Hence, we need to do away with existing bottlenecks and remove several obstacles that are constantly hindering further development of the aviation industry across all aspects, including vital airport infrastructure, that will in turn help the tourism industry to flourish as well.
In 2019 the tourism industry welcomed an impressive 18 million international visitors, of which about 14.4 million travelled by air, which accounts for a total of 80% of these visitors. There are routes where tourists take over 100% of seat allocation, such as popular travel routes or on flights hired to bring in visitors to Vietnam. Among domestic tourists, about one quarter travel by airplane, equivalent to 21.2 million passengers. These do not include passengers traveling abroad by plane.
In 2020, the tourism industry is expecting to welcome almost 20.5 million international visitors and serve 90 million domestic travelers. This number is certain to grow further if Vietnam's tourism industry expands and begins to offer higher quality of services. As a result, the number of airplane passengers will also increase in coming years. Hence, airplanes do not merely transport passengers but also promote the country, the people, culture and the vitally important tourism industry of Vietnam.
In recent years, aviation infrastructure within the airports across Vietnam is facing continued degradation due to constant overload. This has become a serious problem and if not resolved soon, the entire tourism industry will feel the constrain and be unable to further expand. Tourism can be gravely affected because of poor air travel facilities as many visiting tourists do not favor travel by road or sea.
Currently Vietnam is operating twenty-two commercial airports across the country, which includes four major airports, namely, Tan Son Nhat International Airport in Ho Chi Minh City, Noi Bai International Airport in Hanoi, Da Nang International Airport in Da Nang City, and Cam Ranh International Airport in Khanh Hoa Province, the latter bringing much needed tourism to the famous Nha Trang City. All these airports are working their facilities to a maximum, even exceeding capacity. Even Phu Quoc International Airport that was completed in 2012 is now feeling the strains of overload.
Although Vietnam has twenty-two airports, the total capacity of all the Vietnamese airports is on par with single airports such as Changi Airport in Singapore, Suvarnabhumi Airport in Bangkok, and Kuala Lumpur International Airport in Malaysia.
At a high level forum on tourism in late 2019, many speakers agreed that solving the problems of overload of aviation infrastructure at major airports can be possibly resolved by bringing in more private investors. It is a fact that private participation in aviation infrastructure investment is not entirely unknown in many developed countries. Many countries such as Australia, the United Kingdom, the United States, and Thailand offer private investors the task of operational management, which has proved and achieved excellent results.

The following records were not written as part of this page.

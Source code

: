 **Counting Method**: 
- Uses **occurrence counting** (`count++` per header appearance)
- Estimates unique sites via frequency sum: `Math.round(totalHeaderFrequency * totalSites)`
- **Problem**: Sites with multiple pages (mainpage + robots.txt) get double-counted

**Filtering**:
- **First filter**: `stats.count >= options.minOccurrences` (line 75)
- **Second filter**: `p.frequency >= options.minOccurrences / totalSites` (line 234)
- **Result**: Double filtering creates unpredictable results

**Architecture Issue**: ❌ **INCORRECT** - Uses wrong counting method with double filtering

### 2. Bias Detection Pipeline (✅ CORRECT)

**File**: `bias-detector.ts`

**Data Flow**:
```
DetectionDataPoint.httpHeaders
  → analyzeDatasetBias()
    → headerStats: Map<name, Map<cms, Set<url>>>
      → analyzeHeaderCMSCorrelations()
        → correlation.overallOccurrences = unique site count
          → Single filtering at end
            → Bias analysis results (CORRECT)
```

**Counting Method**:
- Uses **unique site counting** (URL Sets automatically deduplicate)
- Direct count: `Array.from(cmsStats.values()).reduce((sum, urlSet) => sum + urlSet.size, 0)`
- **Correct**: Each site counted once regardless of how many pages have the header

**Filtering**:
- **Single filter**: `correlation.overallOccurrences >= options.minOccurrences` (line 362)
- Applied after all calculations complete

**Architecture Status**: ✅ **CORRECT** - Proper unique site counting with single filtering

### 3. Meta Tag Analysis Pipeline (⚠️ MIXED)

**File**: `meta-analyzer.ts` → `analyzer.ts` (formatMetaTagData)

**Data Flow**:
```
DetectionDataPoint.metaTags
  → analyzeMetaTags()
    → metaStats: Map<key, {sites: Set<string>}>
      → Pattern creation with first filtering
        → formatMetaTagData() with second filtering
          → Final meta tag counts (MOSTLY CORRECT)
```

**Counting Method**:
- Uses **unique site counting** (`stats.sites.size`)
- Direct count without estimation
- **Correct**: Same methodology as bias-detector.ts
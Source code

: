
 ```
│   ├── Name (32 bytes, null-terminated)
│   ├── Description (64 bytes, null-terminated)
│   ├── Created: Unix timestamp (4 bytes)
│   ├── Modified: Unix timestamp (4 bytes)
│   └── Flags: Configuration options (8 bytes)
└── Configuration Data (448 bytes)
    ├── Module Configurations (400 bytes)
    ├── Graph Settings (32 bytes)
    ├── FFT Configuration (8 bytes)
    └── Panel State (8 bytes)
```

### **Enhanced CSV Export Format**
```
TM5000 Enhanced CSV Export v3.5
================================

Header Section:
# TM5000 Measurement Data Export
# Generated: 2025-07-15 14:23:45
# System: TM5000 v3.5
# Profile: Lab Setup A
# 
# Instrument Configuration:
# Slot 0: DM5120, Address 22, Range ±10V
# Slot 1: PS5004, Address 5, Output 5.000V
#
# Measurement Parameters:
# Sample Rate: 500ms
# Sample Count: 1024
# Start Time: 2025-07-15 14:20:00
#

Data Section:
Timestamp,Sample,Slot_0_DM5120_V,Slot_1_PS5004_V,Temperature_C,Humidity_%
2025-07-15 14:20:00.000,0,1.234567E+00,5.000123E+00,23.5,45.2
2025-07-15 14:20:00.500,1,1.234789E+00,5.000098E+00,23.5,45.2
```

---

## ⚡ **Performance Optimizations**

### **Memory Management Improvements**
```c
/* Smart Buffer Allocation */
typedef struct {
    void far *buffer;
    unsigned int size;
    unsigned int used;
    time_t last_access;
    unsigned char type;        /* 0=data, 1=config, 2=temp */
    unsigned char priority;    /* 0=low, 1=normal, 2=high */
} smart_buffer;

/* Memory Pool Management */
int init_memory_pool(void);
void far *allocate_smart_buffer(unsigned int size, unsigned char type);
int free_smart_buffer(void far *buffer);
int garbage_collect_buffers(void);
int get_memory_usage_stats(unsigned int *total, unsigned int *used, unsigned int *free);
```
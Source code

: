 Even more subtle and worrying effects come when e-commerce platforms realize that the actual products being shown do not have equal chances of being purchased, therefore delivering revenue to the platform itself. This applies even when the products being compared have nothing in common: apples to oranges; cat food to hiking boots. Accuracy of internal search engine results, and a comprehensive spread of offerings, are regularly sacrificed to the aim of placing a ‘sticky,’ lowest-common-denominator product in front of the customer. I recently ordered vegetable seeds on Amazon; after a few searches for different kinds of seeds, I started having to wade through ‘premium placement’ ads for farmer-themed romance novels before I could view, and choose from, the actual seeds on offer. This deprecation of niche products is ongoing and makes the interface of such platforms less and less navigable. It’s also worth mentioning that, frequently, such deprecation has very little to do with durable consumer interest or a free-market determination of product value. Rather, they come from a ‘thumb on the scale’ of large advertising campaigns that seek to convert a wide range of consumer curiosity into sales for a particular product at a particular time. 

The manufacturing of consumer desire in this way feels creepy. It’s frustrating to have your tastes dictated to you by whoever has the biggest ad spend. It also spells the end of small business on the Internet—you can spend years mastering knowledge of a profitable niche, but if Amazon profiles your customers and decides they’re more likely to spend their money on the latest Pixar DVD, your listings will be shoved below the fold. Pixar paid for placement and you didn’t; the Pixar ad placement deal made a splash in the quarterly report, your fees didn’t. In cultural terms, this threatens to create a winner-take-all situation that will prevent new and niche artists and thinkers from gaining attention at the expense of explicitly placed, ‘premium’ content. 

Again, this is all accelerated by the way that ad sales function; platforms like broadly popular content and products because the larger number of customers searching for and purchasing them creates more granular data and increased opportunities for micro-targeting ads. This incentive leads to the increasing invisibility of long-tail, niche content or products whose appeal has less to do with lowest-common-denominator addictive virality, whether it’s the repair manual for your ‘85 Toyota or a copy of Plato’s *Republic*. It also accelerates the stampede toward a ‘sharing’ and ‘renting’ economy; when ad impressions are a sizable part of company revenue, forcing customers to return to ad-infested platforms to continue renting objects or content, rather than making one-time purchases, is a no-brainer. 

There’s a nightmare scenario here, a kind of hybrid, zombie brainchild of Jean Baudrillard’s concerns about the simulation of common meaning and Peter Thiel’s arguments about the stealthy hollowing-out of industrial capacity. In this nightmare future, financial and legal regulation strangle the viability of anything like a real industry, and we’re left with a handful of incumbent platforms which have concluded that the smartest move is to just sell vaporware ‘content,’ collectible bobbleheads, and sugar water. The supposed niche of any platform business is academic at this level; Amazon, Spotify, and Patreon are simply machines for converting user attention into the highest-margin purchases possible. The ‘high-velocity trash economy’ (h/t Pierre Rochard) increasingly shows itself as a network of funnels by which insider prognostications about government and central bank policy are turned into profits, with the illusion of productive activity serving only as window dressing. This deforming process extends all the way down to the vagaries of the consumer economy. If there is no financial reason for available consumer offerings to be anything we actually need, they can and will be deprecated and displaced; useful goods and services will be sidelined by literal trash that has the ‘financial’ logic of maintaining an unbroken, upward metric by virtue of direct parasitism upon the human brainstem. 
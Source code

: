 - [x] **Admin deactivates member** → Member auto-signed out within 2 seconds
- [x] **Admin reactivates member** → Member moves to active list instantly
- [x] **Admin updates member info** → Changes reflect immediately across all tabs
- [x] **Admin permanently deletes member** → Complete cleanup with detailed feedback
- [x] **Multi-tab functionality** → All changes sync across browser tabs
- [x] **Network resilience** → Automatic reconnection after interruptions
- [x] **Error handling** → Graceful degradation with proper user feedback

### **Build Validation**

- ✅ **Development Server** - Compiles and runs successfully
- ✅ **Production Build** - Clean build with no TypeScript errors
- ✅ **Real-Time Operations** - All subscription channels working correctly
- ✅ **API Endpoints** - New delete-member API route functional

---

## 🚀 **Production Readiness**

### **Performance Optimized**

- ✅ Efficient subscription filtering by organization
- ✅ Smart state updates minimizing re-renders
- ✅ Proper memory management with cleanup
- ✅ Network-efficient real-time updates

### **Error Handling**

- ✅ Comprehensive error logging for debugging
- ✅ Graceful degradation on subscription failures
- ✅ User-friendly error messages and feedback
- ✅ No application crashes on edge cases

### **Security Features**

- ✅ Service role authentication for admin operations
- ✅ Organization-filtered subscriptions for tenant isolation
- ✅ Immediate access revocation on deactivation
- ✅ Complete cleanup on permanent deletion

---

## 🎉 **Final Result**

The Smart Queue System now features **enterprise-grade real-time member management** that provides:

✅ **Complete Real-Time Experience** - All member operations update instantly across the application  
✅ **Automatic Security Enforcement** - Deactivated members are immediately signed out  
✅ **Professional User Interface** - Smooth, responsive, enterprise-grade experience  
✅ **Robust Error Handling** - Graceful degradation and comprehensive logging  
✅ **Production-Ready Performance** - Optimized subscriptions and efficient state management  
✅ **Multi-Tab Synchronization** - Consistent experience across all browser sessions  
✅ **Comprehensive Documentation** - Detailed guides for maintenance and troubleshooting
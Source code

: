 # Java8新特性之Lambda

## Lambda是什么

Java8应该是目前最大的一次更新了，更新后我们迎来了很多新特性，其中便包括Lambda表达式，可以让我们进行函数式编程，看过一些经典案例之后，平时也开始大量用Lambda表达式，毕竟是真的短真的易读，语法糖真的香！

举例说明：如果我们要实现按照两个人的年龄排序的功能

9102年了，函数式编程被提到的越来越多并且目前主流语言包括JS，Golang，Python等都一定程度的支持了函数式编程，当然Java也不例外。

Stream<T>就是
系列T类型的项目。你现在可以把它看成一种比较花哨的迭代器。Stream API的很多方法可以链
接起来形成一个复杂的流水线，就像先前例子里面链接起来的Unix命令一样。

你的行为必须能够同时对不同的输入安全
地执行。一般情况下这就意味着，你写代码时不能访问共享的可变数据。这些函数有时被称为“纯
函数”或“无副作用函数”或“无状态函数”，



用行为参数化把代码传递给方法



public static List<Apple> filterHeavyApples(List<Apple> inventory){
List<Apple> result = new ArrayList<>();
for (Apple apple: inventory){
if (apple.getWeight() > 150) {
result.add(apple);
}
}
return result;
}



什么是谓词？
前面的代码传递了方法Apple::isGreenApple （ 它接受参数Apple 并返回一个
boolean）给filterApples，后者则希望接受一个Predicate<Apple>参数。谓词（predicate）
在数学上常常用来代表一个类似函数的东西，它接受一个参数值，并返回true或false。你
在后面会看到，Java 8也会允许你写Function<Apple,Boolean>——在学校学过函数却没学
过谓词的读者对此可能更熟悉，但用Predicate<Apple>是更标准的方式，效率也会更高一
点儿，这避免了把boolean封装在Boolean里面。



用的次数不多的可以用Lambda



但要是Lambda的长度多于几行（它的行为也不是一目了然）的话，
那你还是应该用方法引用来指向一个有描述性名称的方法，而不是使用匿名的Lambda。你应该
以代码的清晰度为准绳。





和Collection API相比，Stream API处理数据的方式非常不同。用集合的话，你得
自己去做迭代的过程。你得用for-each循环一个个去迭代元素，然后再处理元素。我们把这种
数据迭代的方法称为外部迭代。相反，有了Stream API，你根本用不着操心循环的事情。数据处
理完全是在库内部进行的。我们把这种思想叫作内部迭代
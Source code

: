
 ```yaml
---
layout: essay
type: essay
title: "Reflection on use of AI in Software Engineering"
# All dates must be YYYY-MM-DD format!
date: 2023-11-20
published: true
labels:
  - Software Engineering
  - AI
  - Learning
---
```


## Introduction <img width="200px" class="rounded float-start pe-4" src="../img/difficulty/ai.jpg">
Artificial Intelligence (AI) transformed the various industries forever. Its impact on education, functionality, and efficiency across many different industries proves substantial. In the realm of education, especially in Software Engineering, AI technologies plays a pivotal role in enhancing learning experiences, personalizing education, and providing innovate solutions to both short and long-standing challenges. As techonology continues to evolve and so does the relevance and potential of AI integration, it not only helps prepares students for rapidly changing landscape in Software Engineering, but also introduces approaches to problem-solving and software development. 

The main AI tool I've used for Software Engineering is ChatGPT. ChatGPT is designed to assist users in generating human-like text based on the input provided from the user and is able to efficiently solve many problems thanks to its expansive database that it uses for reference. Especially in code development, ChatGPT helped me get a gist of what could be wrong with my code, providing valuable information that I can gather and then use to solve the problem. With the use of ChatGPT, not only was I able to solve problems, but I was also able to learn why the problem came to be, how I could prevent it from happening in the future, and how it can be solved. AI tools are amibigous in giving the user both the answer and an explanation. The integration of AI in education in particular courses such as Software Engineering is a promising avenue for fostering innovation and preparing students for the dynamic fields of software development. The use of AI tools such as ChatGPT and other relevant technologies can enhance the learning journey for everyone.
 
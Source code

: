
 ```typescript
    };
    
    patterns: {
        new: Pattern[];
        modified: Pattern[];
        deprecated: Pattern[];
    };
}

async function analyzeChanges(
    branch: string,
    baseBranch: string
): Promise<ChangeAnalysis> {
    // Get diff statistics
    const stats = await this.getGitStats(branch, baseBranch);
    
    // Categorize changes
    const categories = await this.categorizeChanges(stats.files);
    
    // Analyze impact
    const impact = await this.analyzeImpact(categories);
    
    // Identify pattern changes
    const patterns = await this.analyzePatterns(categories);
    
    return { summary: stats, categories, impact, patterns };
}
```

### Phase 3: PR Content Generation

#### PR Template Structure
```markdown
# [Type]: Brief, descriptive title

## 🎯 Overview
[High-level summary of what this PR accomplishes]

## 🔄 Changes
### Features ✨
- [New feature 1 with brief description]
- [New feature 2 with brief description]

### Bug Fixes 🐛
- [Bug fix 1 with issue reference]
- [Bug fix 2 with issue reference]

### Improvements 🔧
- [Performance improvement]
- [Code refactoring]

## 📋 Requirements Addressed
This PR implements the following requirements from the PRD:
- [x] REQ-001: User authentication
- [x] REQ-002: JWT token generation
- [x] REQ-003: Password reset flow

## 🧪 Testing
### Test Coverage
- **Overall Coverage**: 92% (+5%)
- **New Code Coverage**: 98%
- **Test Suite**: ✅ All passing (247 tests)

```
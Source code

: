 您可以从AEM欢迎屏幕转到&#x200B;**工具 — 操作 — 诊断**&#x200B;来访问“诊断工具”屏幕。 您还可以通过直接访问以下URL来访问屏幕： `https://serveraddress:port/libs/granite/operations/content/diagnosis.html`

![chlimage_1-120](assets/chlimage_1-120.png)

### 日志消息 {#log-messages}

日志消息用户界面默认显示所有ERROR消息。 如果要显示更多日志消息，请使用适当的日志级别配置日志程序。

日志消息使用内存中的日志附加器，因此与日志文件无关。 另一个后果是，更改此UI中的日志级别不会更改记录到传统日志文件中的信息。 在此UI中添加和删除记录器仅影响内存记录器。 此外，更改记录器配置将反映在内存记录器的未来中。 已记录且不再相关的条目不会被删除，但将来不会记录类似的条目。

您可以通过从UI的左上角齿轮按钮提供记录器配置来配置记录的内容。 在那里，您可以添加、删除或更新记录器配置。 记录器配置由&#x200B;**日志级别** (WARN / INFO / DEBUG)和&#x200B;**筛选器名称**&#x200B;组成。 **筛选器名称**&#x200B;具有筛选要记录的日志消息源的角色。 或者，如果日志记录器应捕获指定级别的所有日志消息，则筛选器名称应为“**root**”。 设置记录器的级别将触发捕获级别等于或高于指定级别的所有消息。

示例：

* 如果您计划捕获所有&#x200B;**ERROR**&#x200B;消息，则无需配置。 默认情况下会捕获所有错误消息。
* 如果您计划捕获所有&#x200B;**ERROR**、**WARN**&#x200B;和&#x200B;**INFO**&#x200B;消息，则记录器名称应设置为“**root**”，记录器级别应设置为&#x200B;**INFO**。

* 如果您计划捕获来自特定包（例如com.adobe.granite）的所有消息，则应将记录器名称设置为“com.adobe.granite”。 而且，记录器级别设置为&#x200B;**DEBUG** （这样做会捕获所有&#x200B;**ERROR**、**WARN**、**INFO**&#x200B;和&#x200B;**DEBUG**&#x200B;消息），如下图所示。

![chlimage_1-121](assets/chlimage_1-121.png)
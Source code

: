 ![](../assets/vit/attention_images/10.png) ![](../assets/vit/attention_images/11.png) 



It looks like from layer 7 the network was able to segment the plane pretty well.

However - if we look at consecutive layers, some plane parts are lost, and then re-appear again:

Mr. Vu Tu Thanh, Deputy Regional Executive Director of US-ASEAN Business Council, one of the participants in many forums on overloading of Vietnam's aviation infrastructure, said that short-term solutions have been discussed, such as optimizing the capacity of smaller airports, but the most important solution to be considered is still public-private cooperation, and mobilizing of private capital.
Four years ago, the policy of public-private cooperation in aviation infrastructure development was the key trend. Specifically, the National Assembly approved the policy of building Long Thanh airport on the basis of public-private partnership (PPP). However, the Ministry of Transport proposed to assign the Vietnam Airport Corporation (ACV) to invest in Long Thanh airport, thus eliminating the dynamic inclusion of any private sector investor.
Currently, many foreign enterprises are interested in investing in Vietnam's aviation industry, but are first awaiting for Vietnam to present more clear and transparent policies. This calls for the Government to review earlier policies and procedures of involving private investors in aviation infrastructure, remove bottlenecks in the functioning of policies, help in developing the aviation industry for the future, and as a result see a surge in a more developed and vibrant tourism industry.